## What to do
Print nothing except the lines of the listing below from the line with "For this program, we" to the line with "In that case, even", each exactly as written, both ends included.
***
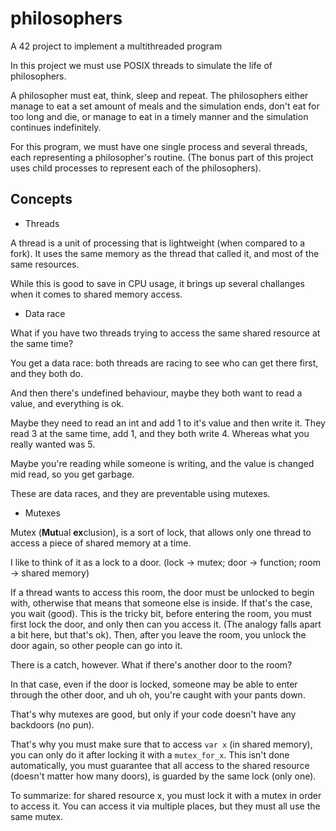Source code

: # philosophers
A 42 project to implement a multithreaded program

In this project we must use POSIX threads to simulate the life of philosophers.

A philosopher must eat, think, sleep and repeat.
The philosophers either manage to eat a set amount of meals and the simulation ends, don't eat for too long and die, or manage to eat in a timely manner and the simulation continues indefinitely.

For this program, we must have one single process and several threads, each representing a philosopher's routine. (The bonus part of this project uses child processes to represent each of the philosophers).

## Concepts
* Threads

A thread is a unit of processing that is lightweight (when compared to a fork). It uses the same memory as the thread that called it, and most of the same resources.

While this is good to save in CPU usage, it brings up several challanges when it comes to shared memory access.

* Data race

What if you have two threads trying to access the same shared resource at the same time?

You get a data race: both threads are racing to see who can get there first, and they both do.

And then there's undefined behaviour, maybe they both want to read a value, and everything is ok.

Maybe they need to read an int and add 1 to it's value and then write it. They read 3 at the same time, add 1, and they both write 4.
Whereas what you really wanted was 5.

Maybe you're reading while someone is writing, and the value is changed mid read, so you get garbage.

These are data races, and they are preventable using mutexes.

* Mutexes

Mutex (**Mut**ual **ex**clusion), is a sort of lock, that allows only one thread to access a piece of shared memory at a time.

I like to think of it as a lock to a door. (lock -> mutex; door -> function; room -> shared memory)

If a thread wants to access this room, the door must be unlocked to begin with, otherwise that means that someone else is inside. If that's the case, you wait (good).
This is the tricky bit, before entering the room, you must first lock the door, and only then can you access it. (The analogy falls apart a bit here, but that's ok).
Then, after you leave the room, you unlock the door again, so other people can go into it.

There is a catch, however. What if there's another door to the room?

In that case, even if the door is locked, someone may be able to enter through the other door, and uh oh, you're caught with your pants down.

That's why mutexes are good, but only if your code doesn't have any backdoors (no pun).

That's why you must make sure that to access `var x` (in shared memory), you can only do it after locking it with a `mutex_for_x`.
This isn't done automatically, you must guarantee that all access to the shared resource (doesn't matter how many doors), is guarded by the same lock (only one).

To summarize: for shared resource x, you must lock it with a mutex in order to access it. You can access it via multiple places, but they must all use the same mutex.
***
## Task response
For this program, we must have one single process and several threads, each representing a philosopher's routine. (The bonus part of this project uses child processes to represent each of the philosophers).

## Concepts
* Threads

A thread is a unit of processing that is lightweight (when compared to a fork). It uses the same memory as the thread that called it, and most of the same resources.

While this is good to save in CPU usage, it brings up several challanges when it comes to shared memory access.

* Data race

What if you have two threads trying to access the same shared resource at the same time?

You get a data race: both threads are racing to see who can get there first, and they both do.

And then there's undefined behaviour, maybe they both want to read a value, and everything is ok.

Maybe they need to read an int and add 1 to it's value and then write it. They read 3 at the same time, add 1, and they both write 4.
Whereas what you really wanted was 5.

Maybe you're reading while someone is writing, and the value is changed mid read, so you get garbage.

These are data races, and they are preventable using mutexes.

* Mutexes

Mutex (**Mut**ual **ex**clusion), is a sort of lock, that allows only one thread to access a piece of shared memory at a time.

I like to think of it as a lock to a door. (lock -> mutex; door -> function; room -> shared memory)

If a thread wants to access this room, the door must be unlocked to begin with, otherwise that means that someone else is inside. If that's the case, you wait (good).
This is the tricky bit, before entering the room, you must first lock the door, and only then can you access it. (The analogy falls apart a bit here, but that's ok).
Then, after you leave the room, you unlock the door again, so other people can go into it.

There is a catch, however. What if there's another door to the room?

In that case, even if the door is locked, someone may be able to enter through the other door, and uh oh, you're caught with your pants down.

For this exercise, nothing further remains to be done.